One thing I particularly enjoyed is that the book does not fall into the trap of conflating the Germans with the Nazis, or the hardcore Nazis with those who joined the party merely to survive. Incidents recounted throughout the book demonstrate the disconnect between the Nazis and many of the Germans under their command, both civilian and military. The fighter pilots fought under their own code of honor, and had little love or respect for the Nazis who were in charge (the book recounts several instances of Luftwaffe leadership defying Nazi leadership). Many did all they could to ensure downed Allied aviators were captured by the Luftwaffe, which would provide them with better treatment than the SS. One of Stigler’s contemporaries went so far as to remove a group of Allied prisoners from the Nazi camp at Buchenwald, despite the protestations of the troops running the camp.

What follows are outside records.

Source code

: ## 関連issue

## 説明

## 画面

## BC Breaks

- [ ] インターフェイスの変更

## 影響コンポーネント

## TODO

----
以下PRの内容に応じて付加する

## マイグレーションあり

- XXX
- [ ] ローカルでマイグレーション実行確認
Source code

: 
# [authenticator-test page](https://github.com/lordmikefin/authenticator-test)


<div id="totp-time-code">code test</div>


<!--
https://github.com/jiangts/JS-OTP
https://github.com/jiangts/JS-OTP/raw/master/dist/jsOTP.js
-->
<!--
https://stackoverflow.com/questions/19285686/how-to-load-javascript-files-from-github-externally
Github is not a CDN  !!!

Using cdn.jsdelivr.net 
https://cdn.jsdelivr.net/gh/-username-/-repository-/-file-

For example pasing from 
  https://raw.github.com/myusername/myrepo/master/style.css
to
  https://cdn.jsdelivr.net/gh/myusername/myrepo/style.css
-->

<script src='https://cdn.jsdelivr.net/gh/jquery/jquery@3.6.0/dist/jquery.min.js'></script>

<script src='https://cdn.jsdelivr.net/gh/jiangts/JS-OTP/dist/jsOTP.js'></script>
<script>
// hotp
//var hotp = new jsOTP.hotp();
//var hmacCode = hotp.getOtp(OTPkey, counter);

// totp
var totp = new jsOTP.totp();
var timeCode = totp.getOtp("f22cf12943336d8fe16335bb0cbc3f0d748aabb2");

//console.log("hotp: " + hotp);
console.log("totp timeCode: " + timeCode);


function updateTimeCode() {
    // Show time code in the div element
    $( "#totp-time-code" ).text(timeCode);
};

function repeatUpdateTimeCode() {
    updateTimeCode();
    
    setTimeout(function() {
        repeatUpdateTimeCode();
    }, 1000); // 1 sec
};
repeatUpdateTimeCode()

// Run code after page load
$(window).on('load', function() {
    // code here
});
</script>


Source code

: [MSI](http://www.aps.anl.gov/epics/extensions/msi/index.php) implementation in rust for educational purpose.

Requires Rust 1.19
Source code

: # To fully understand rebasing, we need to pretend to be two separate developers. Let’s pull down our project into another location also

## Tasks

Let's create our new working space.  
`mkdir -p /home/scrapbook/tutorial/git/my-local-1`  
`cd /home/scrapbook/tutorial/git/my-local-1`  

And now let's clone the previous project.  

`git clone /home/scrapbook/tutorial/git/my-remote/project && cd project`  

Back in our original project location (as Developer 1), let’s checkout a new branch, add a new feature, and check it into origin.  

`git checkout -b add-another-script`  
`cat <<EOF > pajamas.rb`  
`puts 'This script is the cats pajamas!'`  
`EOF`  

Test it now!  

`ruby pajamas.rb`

The book manages to convey a sense of how the world changed as the war dragged on and the Nazis struggled to survive. Stigler’s first combat post was in North Africa, where he learned honor and gallantry from his companions, superiors, and enemies. Some of his fellow Germans were dashing and brave, while others served more as an example of what not to do. The British pilots the Germans fought were noble opponents, bearing the Germans no ill-will or malice when shot down, and happily telling their German captors about the best places in visit in the various North African cities, should the Germans prove victorious on that continent. By the end of the war, when Stigler was stationed back in Germany, much of the old-world character had left the war, kept alive only by the example and teaching of the veterans. Allied bombing raids devastated German cities. Some allied fighter pilots began attacking enemy pilots as they attempted to parachute to safety from their destroyed aircraft, an act that would have been unthinkable on either side during Franz’s days in North Africa (indeed, before Franz flew his first combat mission, his commanding officer warned him that “I will shoot you down myself” if he ever saw or heard of Stigler attacking a parachuting pilot). New pilots were sent off into combat with insufficient training. Franz’s first commander, contrary to common practice, never decorated his airplane with marks indicating the number of enemy aircraft he had downed. Franz emulated that habit until late in the war, when he decided that the raw pilots coming out of Germany’s flight schools needed all the encouragement they could get.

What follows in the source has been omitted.